The people, in separate interviews, called on the government and President John Evans Atta Mills in particular, to as a matter of urgency, come to their aid before their living conditions deteriorate from bad to worse.
On a recent visit to the camp by the Parliamentary Standing Committee on Finance, the inhabitants, in an interview with The Chronicle, entreated the government to review and ensure the immediate and full implementation of the resettlement package due them.
Issues raised by the people include the undue delay of the payment of compensation, infertility of the land given to them for crop farming, as well the small size of the houses built for them.
"Apart from the room sizes being very small, there are no spaces for expansion," was what virtually everyone who granted this reporter an interview complained.

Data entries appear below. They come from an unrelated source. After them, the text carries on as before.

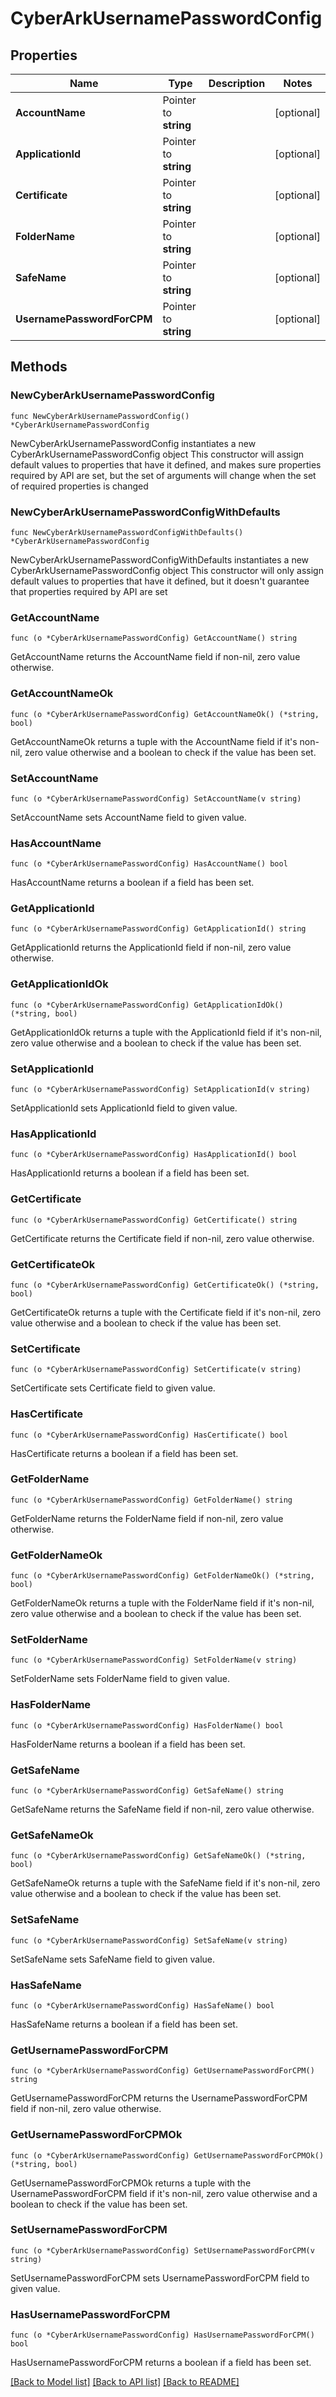 # CyberArkUsernamePasswordConfig

## Properties

Name | Type | Description | Notes
------------ | ------------- | ------------- | -------------
**AccountName** | Pointer to **string** |  | [optional] 
**ApplicationId** | Pointer to **string** |  | [optional] 
**Certificate** | Pointer to **string** |  | [optional] 
**FolderName** | Pointer to **string** |  | [optional] 
**SafeName** | Pointer to **string** |  | [optional] 
**UsernamePasswordForCPM** | Pointer to **string** |  | [optional] 

## Methods

### NewCyberArkUsernamePasswordConfig

`func NewCyberArkUsernamePasswordConfig() *CyberArkUsernamePasswordConfig`

NewCyberArkUsernamePasswordConfig instantiates a new CyberArkUsernamePasswordConfig object
This constructor will assign default values to properties that have it defined,
and makes sure properties required by API are set, but the set of arguments
will change when the set of required properties is changed

### NewCyberArkUsernamePasswordConfigWithDefaults

`func NewCyberArkUsernamePasswordConfigWithDefaults() *CyberArkUsernamePasswordConfig`

NewCyberArkUsernamePasswordConfigWithDefaults instantiates a new CyberArkUsernamePasswordConfig object
This constructor will only assign default values to properties that have it defined,
but it doesn't guarantee that properties required by API are set

### GetAccountName

`func (o *CyberArkUsernamePasswordConfig) GetAccountName() string`

GetAccountName returns the AccountName field if non-nil, zero value otherwise.

### GetAccountNameOk

`func (o *CyberArkUsernamePasswordConfig) GetAccountNameOk() (*string, bool)`

GetAccountNameOk returns a tuple with the AccountName field if it's non-nil, zero value otherwise
and a boolean to check if the value has been set.

### SetAccountName

`func (o *CyberArkUsernamePasswordConfig) SetAccountName(v string)`

SetAccountName sets AccountName field to given value.

### HasAccountName

`func (o *CyberArkUsernamePasswordConfig) HasAccountName() bool`

HasAccountName returns a boolean if a field has been set.

### GetApplicationId

`func (o *CyberArkUsernamePasswordConfig) GetApplicationId() string`

GetApplicationId returns the ApplicationId field if non-nil, zero value otherwise.

### GetApplicationIdOk

`func (o *CyberArkUsernamePasswordConfig) GetApplicationIdOk() (*string, bool)`

GetApplicationIdOk returns a tuple with the ApplicationId field if it's non-nil, zero value otherwise
and a boolean to check if the value has been set.

### SetApplicationId

`func (o *CyberArkUsernamePasswordConfig) SetApplicationId(v string)`

SetApplicationId sets ApplicationId field to given value.

### HasApplicationId

`func (o *CyberArkUsernamePasswordConfig) HasApplicationId() bool`

HasApplicationId returns a boolean if a field has been set.

### GetCertificate

`func (o *CyberArkUsernamePasswordConfig) GetCertificate() string`

GetCertificate returns the Certificate field if non-nil, zero value otherwise.

### GetCertificateOk

`func (o *CyberArkUsernamePasswordConfig) GetCertificateOk() (*string, bool)`

GetCertificateOk returns a tuple with the Certificate field if it's non-nil, zero value otherwise
and a boolean to check if the value has been set.

### SetCertificate

`func (o *CyberArkUsernamePasswordConfig) SetCertificate(v string)`

SetCertificate sets Certificate field to given value.

### HasCertificate

`func (o *CyberArkUsernamePasswordConfig) HasCertificate() bool`

HasCertificate returns a boolean if a field has been set.

### GetFolderName

`func (o *CyberArkUsernamePasswordConfig) GetFolderName() string`

GetFolderName returns the FolderName field if non-nil, zero value otherwise.

### GetFolderNameOk

`func (o *CyberArkUsernamePasswordConfig) GetFolderNameOk() (*string, bool)`

GetFolderNameOk returns a tuple with the FolderName field if it's non-nil, zero value otherwise
and a boolean to check if the value has been set.

### SetFolderName

`func (o *CyberArkUsernamePasswordConfig) SetFolderName(v string)`

SetFolderName sets FolderName field to given value.

### HasFolderName

`func (o *CyberArkUsernamePasswordConfig) HasFolderName() bool`

HasFolderName returns a boolean if a field has been set.

### GetSafeName

`func (o *CyberArkUsernamePasswordConfig) GetSafeName() string`

GetSafeName returns the SafeName field if non-nil, zero value otherwise.

### GetSafeNameOk

`func (o *CyberArkUsernamePasswordConfig) GetSafeNameOk() (*string, bool)`

GetSafeNameOk returns a tuple with the SafeName field if it's non-nil, zero value otherwise
and a boolean to check if the value has been set.

### SetSafeName

`func (o *CyberArkUsernamePasswordConfig) SetSafeName(v string)`

SetSafeName sets SafeName field to given value.

### HasSafeName

`func (o *CyberArkUsernamePasswordConfig) HasSafeName() bool`

HasSafeName returns a boolean if a field has been set.

### GetUsernamePasswordForCPM

`func (o *CyberArkUsernamePasswordConfig) GetUsernamePasswordForCPM() string`

GetUsernamePasswordForCPM returns the UsernamePasswordForCPM field if non-nil, zero value otherwise.

### GetUsernamePasswordForCPMOk

`func (o *CyberArkUsernamePasswordConfig) GetUsernamePasswordForCPMOk() (*string, bool)`

GetUsernamePasswordForCPMOk returns a tuple with the UsernamePasswordForCPM field if it's non-nil, zero value otherwise
and a boolean to check if the value has been set.

### SetUsernamePasswordForCPM

`func (o *CyberArkUsernamePasswordConfig) SetUsernamePasswordForCPM(v string)`

SetUsernamePasswordForCPM sets UsernamePasswordForCPM field to given value.

### HasUsernamePasswordForCPM

`func (o *CyberArkUsernamePasswordConfig) HasUsernamePasswordForCPM() bool`

HasUsernamePasswordForCPM returns a boolean if a field has been set.


[[Back to Model list]](../README.md#documentation-for-models) [[Back to API list]](../README.md#documentation-for-api-endpoints) [[Back to README]](../README.md)


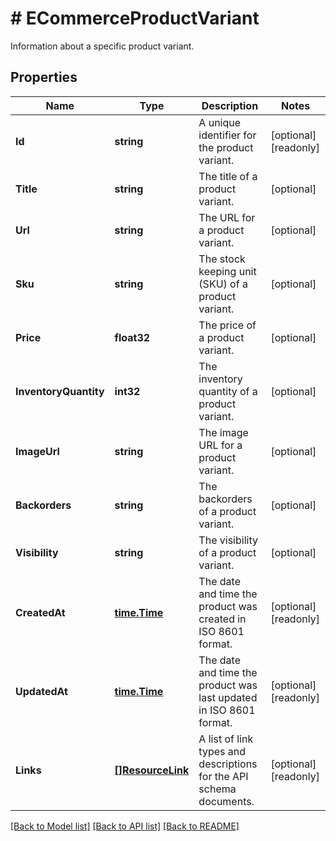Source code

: # # ECommerceProductVariant
Information about a specific product variant.

## Properties 


Name | Type | Description | Notes
------------ | ------------- | ------------- | -------------
**Id**| **string** | A unique identifier for the product variant.  | [optional] [readonly]
**Title**| **string** | The title of a product variant.  | [optional]
**Url**| **string** | The URL for a product variant.  | [optional]
**Sku**| **string** | The stock keeping unit (SKU) of a product variant.  | [optional]
**Price**| **float32** | The price of a product variant.  | [optional]
**InventoryQuantity**| **int32** | The inventory quantity of a product variant.  | [optional]
**ImageUrl**| **string** | The image URL for a product variant.  | [optional]
**Backorders**| **string** | The backorders of a product variant.  | [optional]
**Visibility**| **string** | The visibility of a product variant.  | [optional]
**CreatedAt**| [**time.Time**](time.Time.md) | The date and time the product was created in ISO 8601 format.  | [optional] [readonly]
**UpdatedAt**| [**time.Time**](time.Time.md) | The date and time the product was last updated in ISO 8601 format.  | [optional] [readonly]
**Links**| [**[]ResourceLink**](ResourceLink.md) | A list of link types and descriptions for the API schema documents.  | [optional] [readonly]


[[Back to Model list]](../../README.md#models) [[Back to API list]](../../README.md#endpoints) [[Back to README]](../../README.md)

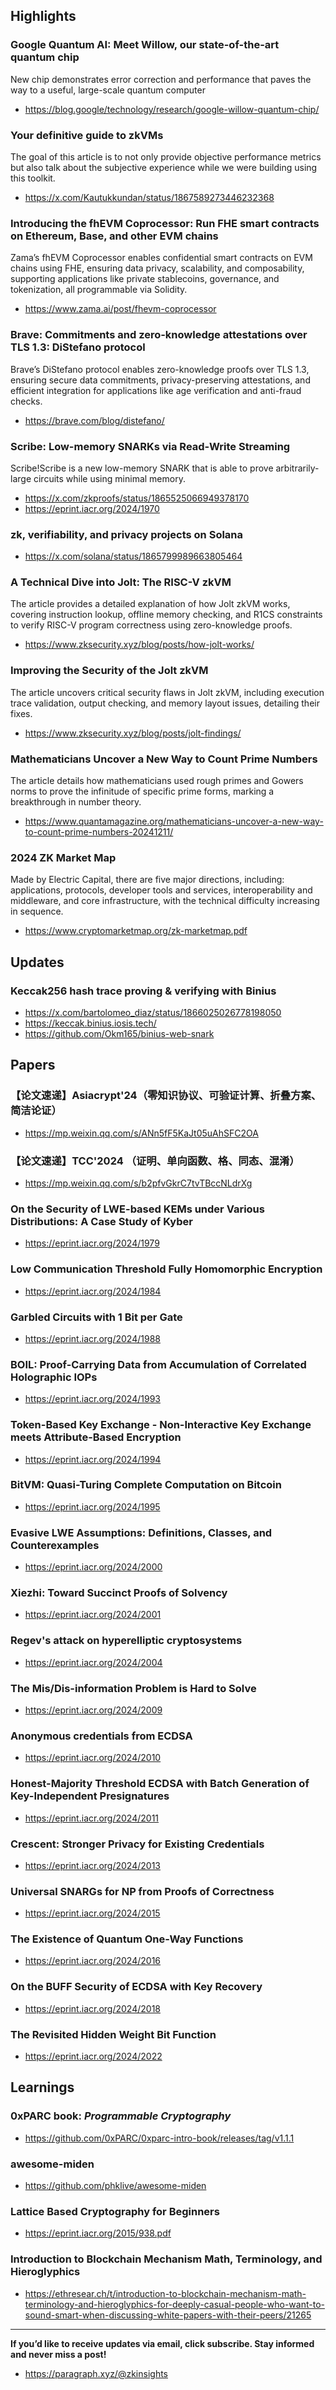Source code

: ## Highlights
### Google Quantum AI: Meet Willow, our state-of-the-art quantum chip
New chip demonstrates error correction and performance that paves the way to a useful, large-scale quantum computer
- <https://blog.google/technology/research/google-willow-quantum-chip/>
### Your definitive guide to zkVMs
The goal of this article is to not only provide objective performance metrics but also talk about the subjective experience while we were building using this toolkit.
- <https://x.com/Kautukkundan/status/1867589273446232368>
### Introducing the fhEVM Coprocessor: Run FHE smart contracts on Ethereum, Base, and other EVM chains
Zama’s fhEVM Coprocessor enables confidential smart contracts on EVM chains using FHE, ensuring data privacy, scalability, and composability, supporting applications like private stablecoins, governance, and tokenization, all programmable via Solidity.
- <https://www.zama.ai/post/fhevm-coprocessor>
### Brave: Commitments and zero-knowledge attestations over TLS 1.3: DiStefano protocol
Brave’s DiStefano protocol enables zero-knowledge proofs over TLS 1.3, ensuring secure data commitments, privacy-preserving attestations, and efficient integration for applications like age verification and anti-fraud checks.
- <https://brave.com/blog/distefano/>
### Scribe: Low-memory SNARKs via Read-Write Streaming
Scribe!Scribe is a new low-memory SNARK that is able to prove arbitrarily-large circuits while using minimal memory.
- <https://x.com/zkproofs/status/1865525066949378170>
- <https://eprint.iacr.org/2024/1970>

### zk, verifiability, and privacy projects on Solana
- <https://x.com/solana/status/1865799989663805464>

### A Technical Dive into Jolt: The RISC-V zkVM
The article provides a detailed explanation of how Jolt zkVM works, covering instruction lookup, offline memory checking, and R1CS constraints to verify RISC-V program correctness using zero-knowledge proofs.
- <https://www.zksecurity.xyz/blog/posts/how-jolt-works/>
### Improving the Security of the Jolt zkVM
The article uncovers critical security flaws in Jolt zkVM, including execution trace validation, output checking, and memory layout issues, detailing their fixes.
- <https://www.zksecurity.xyz/blog/posts/jolt-findings/>

### Mathematicians Uncover a New Way to Count Prime Numbers
The article details how mathematicians used rough primes and Gowers norms to prove the infinitude of specific prime forms, marking a breakthrough in number theory.
- <https://www.quantamagazine.org/mathematicians-uncover-a-new-way-to-count-prime-numbers-20241211/>

### 2024 ZK Market Map
Made by Electric Capital, there are five major directions, including: applications, protocols, developer tools and services, interoperability and middleware, and core infrastructure, with the technical difficulty increasing in sequence.
- <https://www.cryptomarketmap.org/zk-marketmap.pdf>
  
## Updates
### Keccak256 hash trace proving & verifying with Binius
- <https://x.com/bartolomeo_diaz/status/1866025026778198050>
- <https://keccak.binius.iosis.tech/>
- <https://github.com/Okm165/binius-web-snark>

## Papers
### 【论文速递】Asiacrypt'24（零知识协议、可验证计算、折叠方案、简洁论证）
- <https://mp.weixin.qq.com/s/ANn5fF5KaJt05uAhSFC2OA>
### 【论文速递】TCC'2024 （证明、单向函数、格、同态、混淆）
- <https://mp.weixin.qq.com/s/b2pfvGkrC7tvTBccNLdrXg>
### On the Security of LWE-based KEMs under Various Distributions: A Case Study of Kyber
- <https://eprint.iacr.org/2024/1979>
### Low Communication Threshold Fully Homomorphic Encryption
- <https://eprint.iacr.org/2024/1984>
### Garbled Circuits with 1 Bit per Gate
- <https://eprint.iacr.org/2024/1988>
### BOIL: Proof-Carrying Data from Accumulation of Correlated Holographic IOPs
- <https://eprint.iacr.org/2024/1993>
### Token-Based Key Exchange - Non-Interactive Key Exchange meets Attribute-Based Encryption
- <https://eprint.iacr.org/2024/1994>
### BitVM: Quasi-Turing Complete Computation on Bitcoin
- <https://eprint.iacr.org/2024/1995>
### Evasive LWE Assumptions: Definitions, Classes, and Counterexamples
- <https://eprint.iacr.org/2024/2000>
### Xiezhi: Toward Succinct Proofs of Solvency
- <https://eprint.iacr.org/2024/2001>
### Regev's attack on hyperelliptic cryptosystems
- <https://eprint.iacr.org/2024/2004>
### The Mis/Dis-information Problem is Hard to Solve
- <https://eprint.iacr.org/2024/2009>
### Anonymous credentials from ECDSA
- <https://eprint.iacr.org/2024/2010>
### Honest-Majority Threshold ECDSA with Batch Generation of Key-Independent Presignatures
- <https://eprint.iacr.org/2024/2011>
### Crescent: Stronger Privacy for Existing Credentials
- <https://eprint.iacr.org/2024/2013>
### Universal SNARGs for NP from Proofs of Correctness
- <https://eprint.iacr.org/2024/2015>
### The Existence of Quantum One-Way Functions
- <https://eprint.iacr.org/2024/2016>
### On the BUFF Security of ECDSA with Key Recovery
- <https://eprint.iacr.org/2024/2018>
### The Revisited Hidden Weight Bit Function
- <https://eprint.iacr.org/2024/2022>

## Learnings
### 0xPARC book: *Programmable Cryptography*
- <https://github.com/0xPARC/0xparc-intro-book/releases/tag/v1.1.1>
### awesome-miden
- <https://github.com/phklive/awesome-miden>
### Lattice Based Cryptography for Beginners
- <https://eprint.iacr.org/2015/938.pdf>
### Introduction to Blockchain Mechanism Math, Terminology, and Hieroglyphics
- <https://ethresear.ch/t/introduction-to-blockchain-mechanism-math-terminology-and-hieroglyphics-for-deeply-casual-people-who-want-to-sound-smart-when-discussing-white-papers-with-their-peers/21265>


---
**If you’d like to receive updates via email, click subscribe. Stay informed and never miss a post!**

- <https://paragraph.xyz/@zkinsights>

"We have been warned by officials of the Bui Authority not to put up any structure any where here," one of the inhabitants who gave his name as George, said in broken Twi.
The warning, according to him, does not only restrict them from expanding their houses, but also providing shelter for their livestock.
They admitted that though their houses at the riverside were mud houses, they were spacious enough to provide convenient and comfortable shelters for them and their families, as well as their livestock.
They expressed the fear that "artificial famine'" may hit the camp, because they had no fertile land to produce food to feed their families, let alone get enough to sell for income, adding that they even have to buy foodstuffs.
"At the riverside, I had banana farm, and could also cultivate vegetables to earn something to support my home, but I'm now totally dependent on my husband," a woman, who pleaded anonymity for fear of victimisation, confided in this reporter.
'We are living in destitution now," was how a 56 year-old farmer, Alhassan, in a simple sentence, summed up the general conditions of the inhabitants of the camp.
Meanwhile, the Chief Executive Officer of the Bui Authority, Mr. Jabesh Amissah-Arthur. in his earlier presentation to the Committee, disclosed that the Bui Authority's Resettlement and Community Support package includes room plus kitchen and bath, compensation for loss of economic trees at applicable Land Valuation Board rates, GH¢l00 for those who wouId want to relocate, GH¢50 to till new farmland, GH¢ 100 monthly income support for each household for one year, as well as livelihood enhancement assistance with economic activities.
But, the people of the resettlement camp have denied knowledge of most of the things elaborated upon by Mr. Amissahh Arthur, and doubted whether that was a new resettlement package, or they were also entitled to that package.